The records that follow are to be given again exactly, with their pictures omitted.

Rendered images with source text:
□ □ □ □ □

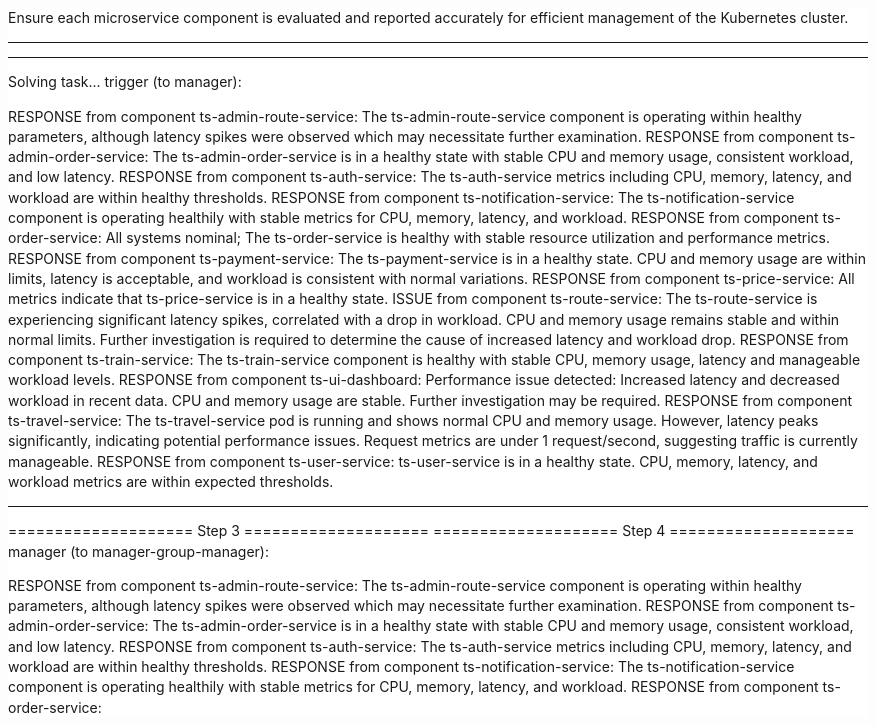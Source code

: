 Ensure each microservice component is evaluated and reported accurately for efficient management of the Kubernetes cluster.

--------------------------------------------------------------------------------
****************************************************************************************************
Solving task...
trigger (to manager):

RESPONSE from component ts-admin-route-service: 
 The ts-admin-route-service component is operating within healthy parameters, although latency spikes were observed which may necessitate further examination.
RESPONSE from component ts-admin-order-service: 
 The ts-admin-order-service is in a healthy state with stable CPU and memory usage, consistent workload, and low latency.
RESPONSE from component ts-auth-service: 
 The ts-auth-service metrics including CPU, memory, latency, and workload are within healthy thresholds.
RESPONSE from component ts-notification-service: 
 The ts-notification-service component is operating healthily with stable metrics for CPU, memory, latency, and workload.
RESPONSE from component ts-order-service: 
 All systems nominal; The ts-order-service is healthy with stable resource utilization and performance metrics.
RESPONSE from component ts-payment-service: 
 The ts-payment-service is in a healthy state. CPU and memory usage are within limits, latency is acceptable, and workload is consistent with normal variations.
RESPONSE from component ts-price-service: 
 All metrics indicate that ts-price-service is in a healthy state.
ISSUE from component ts-route-service: 
 The ts-route-service is experiencing significant latency spikes, correlated with a drop in workload. CPU and memory usage remains stable and within normal limits. Further investigation is required to determine the cause of increased latency and workload drop.
RESPONSE from component ts-train-service: 
 The ts-train-service component is healthy with stable CPU, memory usage, latency and manageable workload levels.
RESPONSE from component ts-ui-dashboard: 
 Performance issue detected: Increased latency and decreased workload in recent data. CPU and memory usage are stable. Further investigation may be required.
RESPONSE from component ts-travel-service: 
 The ts-travel-service pod is running and shows normal CPU and memory usage. However, latency peaks significantly, indicating potential performance issues. Request metrics are under 1 request/second, suggesting traffic is currently manageable.
RESPONSE from component ts-user-service: 
 ts-user-service is in a healthy state. CPU, memory, latency, and workload metrics are within expected thresholds.

--------------------------------------------------------------------------------
==================== Step 3 ====================
==================== Step 4 ====================
manager (to manager-group-manager):

RESPONSE from component ts-admin-route-service: 
 The ts-admin-route-service component is operating within healthy parameters, although latency spikes were observed which may necessitate further examination.
RESPONSE from component ts-admin-order-service: 
 The ts-admin-order-service is in a healthy state with stable CPU and memory usage, consistent workload, and low latency.
RESPONSE from component ts-auth-service: 
 The ts-auth-service metrics including CPU, memory, latency, and workload are within healthy thresholds.
RESPONSE from component ts-notification-service: 
 The ts-notification-service component is operating healthily with stable metrics for CPU, memory, latency, and workload.
RESPONSE from component ts-order-service: 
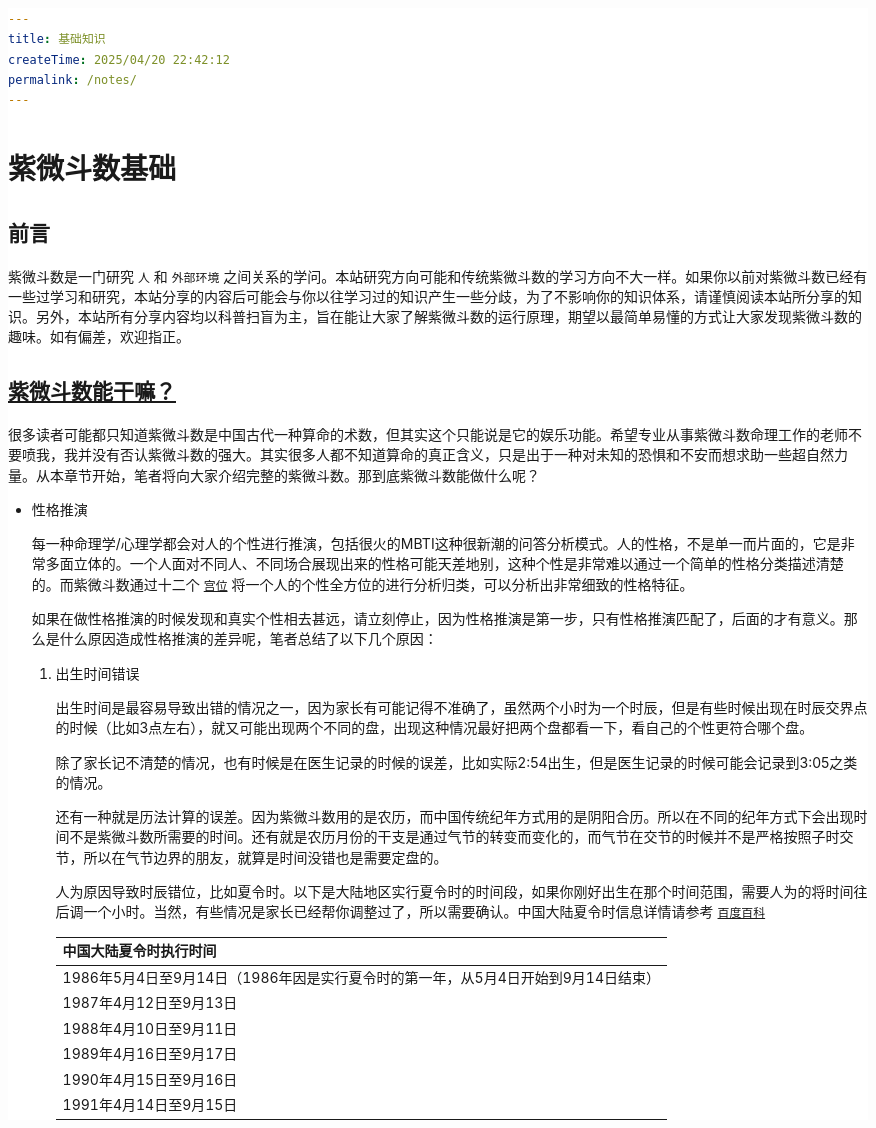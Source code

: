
 ```yaml
---
title: 基础知识
createTime: 2025/04/20 22:42:12
permalink: /notes/
---
```

# 紫微斗数基础

## 前言

紫微斗数是一门研究 `人` 和 `外部环境` 之间关系的学问。本站研究方向可能和传统紫微斗数的学习方向不大一样。如果你以前对紫微斗数已经有一些过学习和研究，本站分享的内容后可能会与你以往学习过的知识产生一些分歧，为了不影响你的知识体系，请谨慎阅读本站所分享的知识。另外，本站所有分享内容均以科普扫盲为主，旨在能让大家了解紫微斗数的运行原理，期望以最简单易懂的方式让大家发现紫微斗数的趣味。如有偏差，欢迎指正。



## [紫微斗数能干嘛？](./CoreModel/configuration-patterns.md) 

很多读者可能都只知道紫微斗数是中国古代一种算命的术数，但其实这个只能说是它的娱乐功能。希望专业从事紫微斗数命理工作的老师不要喷我，我并没有否认紫微斗数的强大。其实很多人都不知道算命的真正含义，只是出于一种对未知的恐惧和不安而想求助一些超自然力量。从本章节开始，笔者将向大家介绍完整的紫微斗数。那到底紫微斗数能做什么呢？

- 性格推演

  每一种命理学/心理学都会对人的个性进行推演，包括很火的MBTI这种很新潮的问答分析模式。人的性格，不是单一而片面的，它是非常多面立体的。一个人面对不同人、不同场合展现出来的性格可能天差地别，这种个性是非常难以通过一个简单的性格分类描述清楚的。而紫微斗数通过十二个 [`宫位`](https://docs.iztro.com/learn/palace.html) 将一个人的个性全方位的进行分析归类，可以分析出非常细致的性格特征。

  如果在做性格推演的时候发现和真实个性相去甚远，请立刻停止，因为性格推演是第一步，只有性格推演匹配了，后面的才有意义。那么是什么原因造成性格推演的差异呢，笔者总结了以下几个原因：

  1. 出生时间错误

     出生时间是最容易导致出错的情况之一，因为家长有可能记得不准确了，虽然两个小时为一个时辰，但是有些时候出现在时辰交界点的时候（比如3点左右），就又可能出现两个不同的盘，出现这种情况最好把两个盘都看一下，看自己的个性更符合哪个盘。

     除了家长记不清楚的情况，也有时候是在医生记录的时候的误差，比如实际2:54出生，但是医生记录的时候可能会记录到3:05之类的情况。

     还有一种就是历法计算的误差。因为紫微斗数用的是农历，而中国传统纪年方式用的是阴阳合历。所以在不同的纪年方式下会出现时间不是紫微斗数所需要的时间。还有就是农历月份的干支是通过气节的转变而变化的，而气节在交节的时候并不是严格按照子时交节，所以在气节边界的朋友，就算是时间没错也是需要定盘的。

     人为原因导致时辰错位，比如夏令时。以下是大陆地区实行夏令时的时间段，如果你刚好出生在那个时间范围，需要人为的将时间往后调一个小时。当然，有些情况是家长已经帮你调整过了，所以需要确认。中国大陆夏令时信息详情请参考 [`百度百科`](https://baike.baidu.com/item/夏令时/1809579)

     | 中国大陆夏令时执行时间                                       |
     | :----------------------------------------------------------- |
     | 1986年5月4日至9月14日（1986年因是实行夏令时的第一年，从5月4日开始到9月14日结束） |
     | 1987年4月12日至9月13日                                       |
     | 1988年4月10日至9月11日                                       |
     | 1989年4月16日至9月17日                                       |
     | 1990年4月15日至9月16日                                       |
     | 1991年4月14日至9月15日                                       |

□ □ □ □ □

#### ANSWER SPACE
Source code

: Ensure each microservice component is evaluated and reported accurately for efficient management of the Kubernetes cluster.

--------------------------------------------------------------------------------
****************************************************************************************************
Solving task...
trigger (to manager):

RESPONSE from component ts-admin-route-service: 
 The ts-admin-route-service component is operating within healthy parameters, although latency spikes were observed which may necessitate further examination.
RESPONSE from component ts-admin-order-service: 
 The ts-admin-order-service is in a healthy state with stable CPU and memory usage, consistent workload, and low latency.
RESPONSE from component ts-auth-service: 
 The ts-auth-service metrics including CPU, memory, latency, and workload are within healthy thresholds.
RESPONSE from component ts-notification-service: 
 The ts-notification-service component is operating healthily with stable metrics for CPU, memory, latency, and workload.
RESPONSE from component ts-order-service: 
 All systems nominal; The ts-order-service is healthy with stable resource utilization and performance metrics.
RESPONSE from component ts-payment-service: 
 The ts-payment-service is in a healthy state. CPU and memory usage are within limits, latency is acceptable, and workload is consistent with normal variations.
RESPONSE from component ts-price-service: 
 All metrics indicate that ts-price-service is in a healthy state.
ISSUE from component ts-route-service: 
 The ts-route-service is experiencing significant latency spikes, correlated with a drop in workload. CPU and memory usage remains stable and within normal limits. Further investigation is required to determine the cause of increased latency and workload drop.
RESPONSE from component ts-train-service: 
 The ts-train-service component is healthy with stable CPU, memory usage, latency and manageable workload levels.
RESPONSE from component ts-ui-dashboard: 
 Performance issue detected: Increased latency and decreased workload in recent data. CPU and memory usage are stable. Further investigation may be required.
RESPONSE from component ts-travel-service: 
 The ts-travel-service pod is running and shows normal CPU and memory usage. However, latency peaks significantly, indicating potential performance issues. Request metrics are under 1 request/second, suggesting traffic is currently manageable.
RESPONSE from component ts-user-service: 
 ts-user-service is in a healthy state. CPU, memory, latency, and workload metrics are within expected thresholds.

--------------------------------------------------------------------------------
==================== Step 3 ====================
==================== Step 4 ====================
manager (to manager-group-manager):

RESPONSE from component ts-admin-route-service: 
 The ts-admin-route-service component is operating within healthy parameters, although latency spikes were observed which may necessitate further examination.
RESPONSE from component ts-admin-order-service: 
 The ts-admin-order-service is in a healthy state with stable CPU and memory usage, consistent workload, and low latency.
RESPONSE from component ts-auth-service: 
 The ts-auth-service metrics including CPU, memory, latency, and workload are within healthy thresholds.
RESPONSE from component ts-notification-service: 
 The ts-notification-service component is operating healthily with stable metrics for CPU, memory, latency, and workload.
RESPONSE from component ts-order-service: 
Source code

:
 ```yaml
---
title: 基础知识
createTime: 2025/04/20 22:42:12
permalink: /notes/
---
```

# 紫微斗数基础

## 前言

紫微斗数是一门研究 `人` 和 `外部环境` 之间关系的学问。本站研究方向可能和传统紫微斗数的学习方向不大一样。如果你以前对紫微斗数已经有一些过学习和研究，本站分享的内容后可能会与你以往学习过的知识产生一些分歧，为了不影响你的知识体系，请谨慎阅读本站所分享的知识。另外，本站所有分享内容均以科普扫盲为主，旨在能让大家了解紫微斗数的运行原理，期望以最简单易懂的方式让大家发现紫微斗数的趣味。如有偏差，欢迎指正。



## [紫微斗数能干嘛？](./CoreModel/configuration-patterns.md) 

很多读者可能都只知道紫微斗数是中国古代一种算命的术数，但其实这个只能说是它的娱乐功能。希望专业从事紫微斗数命理工作的老师不要喷我，我并没有否认紫微斗数的强大。其实很多人都不知道算命的真正含义，只是出于一种对未知的恐惧和不安而想求助一些超自然力量。从本章节开始，笔者将向大家介绍完整的紫微斗数。那到底紫微斗数能做什么呢？

- 性格推演

  每一种命理学/心理学都会对人的个性进行推演，包括很火的MBTI这种很新潮的问答分析模式。人的性格，不是单一而片面的，它是非常多面立体的。一个人面对不同人、不同场合展现出来的性格可能天差地别，这种个性是非常难以通过一个简单的性格分类描述清楚的。而紫微斗数通过十二个 [`宫位`](https://docs.iztro.com/learn/palace.html) 将一个人的个性全方位的进行分析归类，可以分析出非常细致的性格特征。

  如果在做性格推演的时候发现和真实个性相去甚远，请立刻停止，因为性格推演是第一步，只有性格推演匹配了，后面的才有意义。那么是什么原因造成性格推演的差异呢，笔者总结了以下几个原因：

  1. 出生时间错误

     出生时间是最容易导致出错的情况之一，因为家长有可能记得不准确了，虽然两个小时为一个时辰，但是有些时候出现在时辰交界点的时候（比如3点左右），就又可能出现两个不同的盘，出现这种情况最好把两个盘都看一下，看自己的个性更符合哪个盘。

     除了家长记不清楚的情况，也有时候是在医生记录的时候的误差，比如实际2:54出生，但是医生记录的时候可能会记录到3:05之类的情况。

     还有一种就是历法计算的误差。因为紫微斗数用的是农历，而中国传统纪年方式用的是阴阳合历。所以在不同的纪年方式下会出现时间不是紫微斗数所需要的时间。还有就是农历月份的干支是通过气节的转变而变化的，而气节在交节的时候并不是严格按照子时交节，所以在气节边界的朋友，就算是时间没错也是需要定盘的。

     人为原因导致时辰错位，比如夏令时。以下是大陆地区实行夏令时的时间段，如果你刚好出生在那个时间范围，需要人为的将时间往后调一个小时。当然，有些情况是家长已经帮你调整过了，所以需要确认。中国大陆夏令时信息详情请参考 [`百度百科`](https://baike.baidu.com/item/夏令时/1809579)

     | 中国大陆夏令时执行时间                                       |
     | :----------------------------------------------------------- |
     | 1986年5月4日至9月14日（1986年因是实行夏令时的第一年，从5月4日开始到9月14日结束） |
     | 1987年4月12日至9月13日                                       |
     | 1988年4月10日至9月11日                                       |
     | 1989年4月16日至9月17日                                       |
     | 1990年4月15日至9月16日                                       |
     | 1991年4月14日至9月15日                                       |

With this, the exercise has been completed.